Our sense of isolation is never greater than when we run into the armies, widely distributed through society, of the closed-minded. Full of broadly benevolent intention, these types nevertheless keep a close eye on any signs of the more regrettable aspects of human nature and are ready to censor their appearance from the first. We learn to recognise their disapproval and to keep our shadow sides especially private in their vicinity – which protects our reputations, but increases our underlying sense of freakish isolation.
By contrast, there are those rare individuals who seem able to take most of what we are entirely for granted from the first – and whom we gratefully honour with the term open-minded. Without particular surprise or fuss, they assume from the first that being human is a messy and impure business and that any person they are likely to come across will contain a host of less than ideal dimensions and at points be really quite close to madness. They know, simply on the basis of your membership of the human race, that you have thought and done a range of wild, unethical and sometimes lamentable things. They don’t know the details, but they correctly assume the broad shape of the issue. They calmly accept the gap between how a person appears and what they are probably like in private. For them, a person who seems normal is just someone they don’t yet know very well.
The open-minded are unafraid of what is inside the human soul for two reasons: firstly, because they are confident that there is in almost everyone a huge and secure gap between feelings and actions. They understand that most of what we fantasise about will never be played out in reality and therefore doesn’t pose an active threat to ourselves or the social order. We may well spend a good deal of time entertaining what we’ll say to our enemies, how we’ll give up on everything and everyone (and the world will be sorry), and crafting lurid sexual scenarios contrary to every civilised dictate. But, as the open-minded know, fantasising isn’t a prelude to action, it’s an alternative to it. So our odder thoughts can be looked at, discussed and sometimes laughed over – in the secure knowledge that they will eventually safely be put back in the box. And what’s more, such examination won’t aggravate them, it will help contain and neuter them.

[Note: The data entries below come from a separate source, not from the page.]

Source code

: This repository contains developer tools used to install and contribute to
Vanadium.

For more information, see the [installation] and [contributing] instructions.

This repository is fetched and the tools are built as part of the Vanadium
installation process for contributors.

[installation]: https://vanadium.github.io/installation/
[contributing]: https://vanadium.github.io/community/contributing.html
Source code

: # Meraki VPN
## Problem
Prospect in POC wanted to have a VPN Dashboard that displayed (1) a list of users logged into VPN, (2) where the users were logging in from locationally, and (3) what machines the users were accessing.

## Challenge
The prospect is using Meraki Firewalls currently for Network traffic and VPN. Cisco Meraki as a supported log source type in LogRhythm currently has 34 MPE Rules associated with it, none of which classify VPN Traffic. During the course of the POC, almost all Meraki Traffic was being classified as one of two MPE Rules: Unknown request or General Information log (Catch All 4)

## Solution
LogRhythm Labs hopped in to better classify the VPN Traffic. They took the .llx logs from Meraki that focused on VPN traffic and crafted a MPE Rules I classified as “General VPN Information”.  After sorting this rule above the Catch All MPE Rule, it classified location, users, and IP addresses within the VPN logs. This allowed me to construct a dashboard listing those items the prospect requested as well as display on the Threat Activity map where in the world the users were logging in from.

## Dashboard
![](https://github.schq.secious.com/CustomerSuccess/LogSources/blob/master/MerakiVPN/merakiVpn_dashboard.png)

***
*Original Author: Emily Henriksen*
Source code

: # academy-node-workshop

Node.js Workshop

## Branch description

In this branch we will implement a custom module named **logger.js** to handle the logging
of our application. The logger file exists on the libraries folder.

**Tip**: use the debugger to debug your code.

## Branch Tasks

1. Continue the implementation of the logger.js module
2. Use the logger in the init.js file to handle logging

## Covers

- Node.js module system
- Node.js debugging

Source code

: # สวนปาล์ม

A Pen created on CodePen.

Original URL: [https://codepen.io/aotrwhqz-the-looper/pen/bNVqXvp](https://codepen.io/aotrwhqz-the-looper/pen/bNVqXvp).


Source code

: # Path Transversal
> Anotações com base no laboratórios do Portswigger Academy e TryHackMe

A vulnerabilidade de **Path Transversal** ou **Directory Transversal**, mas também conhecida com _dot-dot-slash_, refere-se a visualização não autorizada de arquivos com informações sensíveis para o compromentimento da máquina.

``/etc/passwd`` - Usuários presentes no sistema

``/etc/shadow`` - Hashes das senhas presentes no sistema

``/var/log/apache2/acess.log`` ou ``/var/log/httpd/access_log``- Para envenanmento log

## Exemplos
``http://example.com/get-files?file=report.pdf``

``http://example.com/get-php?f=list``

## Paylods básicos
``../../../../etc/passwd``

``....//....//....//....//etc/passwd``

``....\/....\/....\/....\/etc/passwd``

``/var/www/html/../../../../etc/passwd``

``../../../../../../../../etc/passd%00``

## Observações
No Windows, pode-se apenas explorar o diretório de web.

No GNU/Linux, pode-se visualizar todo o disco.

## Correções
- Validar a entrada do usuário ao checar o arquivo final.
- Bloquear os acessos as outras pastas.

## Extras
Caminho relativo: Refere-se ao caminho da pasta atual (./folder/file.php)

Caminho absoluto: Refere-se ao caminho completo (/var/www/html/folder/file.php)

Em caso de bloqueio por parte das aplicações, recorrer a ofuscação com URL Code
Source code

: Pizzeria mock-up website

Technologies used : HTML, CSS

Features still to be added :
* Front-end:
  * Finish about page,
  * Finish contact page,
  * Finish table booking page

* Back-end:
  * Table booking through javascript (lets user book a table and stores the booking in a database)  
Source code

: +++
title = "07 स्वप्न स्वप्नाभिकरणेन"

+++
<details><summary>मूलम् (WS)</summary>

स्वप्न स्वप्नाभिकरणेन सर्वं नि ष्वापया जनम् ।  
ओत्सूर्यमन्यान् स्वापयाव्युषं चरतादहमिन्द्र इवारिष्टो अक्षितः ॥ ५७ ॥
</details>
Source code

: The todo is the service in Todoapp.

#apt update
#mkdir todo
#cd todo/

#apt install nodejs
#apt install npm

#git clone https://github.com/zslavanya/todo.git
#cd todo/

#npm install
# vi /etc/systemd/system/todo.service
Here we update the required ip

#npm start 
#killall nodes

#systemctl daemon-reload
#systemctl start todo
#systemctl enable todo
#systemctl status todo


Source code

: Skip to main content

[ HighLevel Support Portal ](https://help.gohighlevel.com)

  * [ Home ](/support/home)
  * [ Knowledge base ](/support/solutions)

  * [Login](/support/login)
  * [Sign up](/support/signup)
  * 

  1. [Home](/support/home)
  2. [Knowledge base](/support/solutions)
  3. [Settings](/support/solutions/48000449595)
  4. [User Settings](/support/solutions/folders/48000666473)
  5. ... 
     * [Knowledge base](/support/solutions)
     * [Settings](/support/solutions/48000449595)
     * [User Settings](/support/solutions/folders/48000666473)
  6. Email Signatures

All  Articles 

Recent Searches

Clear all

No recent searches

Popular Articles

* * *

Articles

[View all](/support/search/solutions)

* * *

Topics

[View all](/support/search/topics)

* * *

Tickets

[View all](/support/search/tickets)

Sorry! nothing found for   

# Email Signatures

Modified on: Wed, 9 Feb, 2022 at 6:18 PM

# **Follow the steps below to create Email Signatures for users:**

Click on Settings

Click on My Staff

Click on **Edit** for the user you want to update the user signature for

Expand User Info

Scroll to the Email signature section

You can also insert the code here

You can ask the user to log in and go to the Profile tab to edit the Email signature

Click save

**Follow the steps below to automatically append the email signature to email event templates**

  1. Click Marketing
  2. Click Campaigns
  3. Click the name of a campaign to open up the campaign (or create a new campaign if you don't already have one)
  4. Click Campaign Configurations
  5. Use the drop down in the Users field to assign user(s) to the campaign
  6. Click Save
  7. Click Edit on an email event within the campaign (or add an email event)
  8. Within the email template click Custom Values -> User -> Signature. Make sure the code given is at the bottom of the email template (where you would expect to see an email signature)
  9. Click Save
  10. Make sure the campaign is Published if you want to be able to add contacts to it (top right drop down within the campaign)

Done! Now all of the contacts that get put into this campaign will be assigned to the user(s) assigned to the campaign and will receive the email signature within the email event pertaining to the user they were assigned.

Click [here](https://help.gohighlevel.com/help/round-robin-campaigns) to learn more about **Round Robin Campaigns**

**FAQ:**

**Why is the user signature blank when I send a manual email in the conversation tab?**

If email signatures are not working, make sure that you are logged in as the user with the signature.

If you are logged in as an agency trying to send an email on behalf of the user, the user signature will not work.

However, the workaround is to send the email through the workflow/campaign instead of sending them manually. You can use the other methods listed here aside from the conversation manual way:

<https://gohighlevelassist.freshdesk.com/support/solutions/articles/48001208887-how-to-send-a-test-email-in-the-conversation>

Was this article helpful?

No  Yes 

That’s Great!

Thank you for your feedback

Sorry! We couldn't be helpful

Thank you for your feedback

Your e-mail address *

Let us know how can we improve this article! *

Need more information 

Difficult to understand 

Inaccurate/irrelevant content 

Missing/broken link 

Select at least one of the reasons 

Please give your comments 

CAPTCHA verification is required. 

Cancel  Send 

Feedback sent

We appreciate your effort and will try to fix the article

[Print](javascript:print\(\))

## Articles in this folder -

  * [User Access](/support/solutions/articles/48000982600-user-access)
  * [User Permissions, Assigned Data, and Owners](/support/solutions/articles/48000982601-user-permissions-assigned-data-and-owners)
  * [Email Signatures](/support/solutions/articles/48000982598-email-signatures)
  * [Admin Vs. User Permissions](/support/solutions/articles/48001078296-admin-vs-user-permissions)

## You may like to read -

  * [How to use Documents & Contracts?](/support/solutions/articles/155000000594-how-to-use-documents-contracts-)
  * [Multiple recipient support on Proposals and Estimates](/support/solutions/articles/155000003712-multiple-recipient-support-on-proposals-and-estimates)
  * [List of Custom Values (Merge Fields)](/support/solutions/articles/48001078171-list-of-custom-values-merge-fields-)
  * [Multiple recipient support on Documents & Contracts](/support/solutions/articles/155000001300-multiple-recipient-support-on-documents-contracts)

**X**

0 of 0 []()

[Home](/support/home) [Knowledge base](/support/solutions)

The open-minded also know that the existence of highly troublesome elements doesn’t preclude the simultaneous presence of vast zones of goodness, humility and benevolence in our characters. They are implicitly fond of the distinction, formulated by early Christian thinkers, between ‘the sinner’ and ‘the sin’, and like St Augustine, they strive to ‘love the sinner but hate the sin’. They know that one’s right to charity, attention and friendship should not be irrevocably lost on the basis of our darker sides. While hoping it might be otherwise, the open-minded simply take it for granted that nice people constantly do and think not very nice things.
The open-minded person isn’t merely being sweet in accepting this calmly as a given – and therefore not judging harshly when news of misdeeds arises. They are committed to open-mindedness because they are operating with a picture of how people improve. They implicitly propose that the way we change is through warm forgiveness, not cold censure.
The closed-minded are also committed to improvement, but their philosophy of education involves humiliation and disapproval. Only if a person can be brought to hate themselves enough, they reason, can they be counted upon to start to want to change their ways.
The problem is not only that this fostering of self-contempt can on occasion be very cruel; it is also (more seriously) liable to be extremely ineffective. Self-contempt tends badly to sap the will and renders us hopeless and incapable before its ravages. In the face of it, we may seek refuge in our vices to escape our violent dislike of ourselves and our less admirable characteristics. By the angle of their lips and their moments of silence, the closed-minded act as proactive agents of a counter-productive loneliness. They create a world in which significant parts of ourselves must remain homeless and without a path to redemption.
The open-minded know that most people are already brim-full of self-criticism. We’re not in need of further, harder condemnation. Where we truly need help is in liking ourselves enough to dare to develop, given what we know of the sinister regions of our psyches. By their unshocked reception of the stranger elements of who we are, combined with supportive exhortations to betterment, the open-minded model for us the relationship we would ideally have with ourselves as we strive to encourage the nobler parts of our nature and overcome the weakest. It is easy to see why we should so badly want them as friends.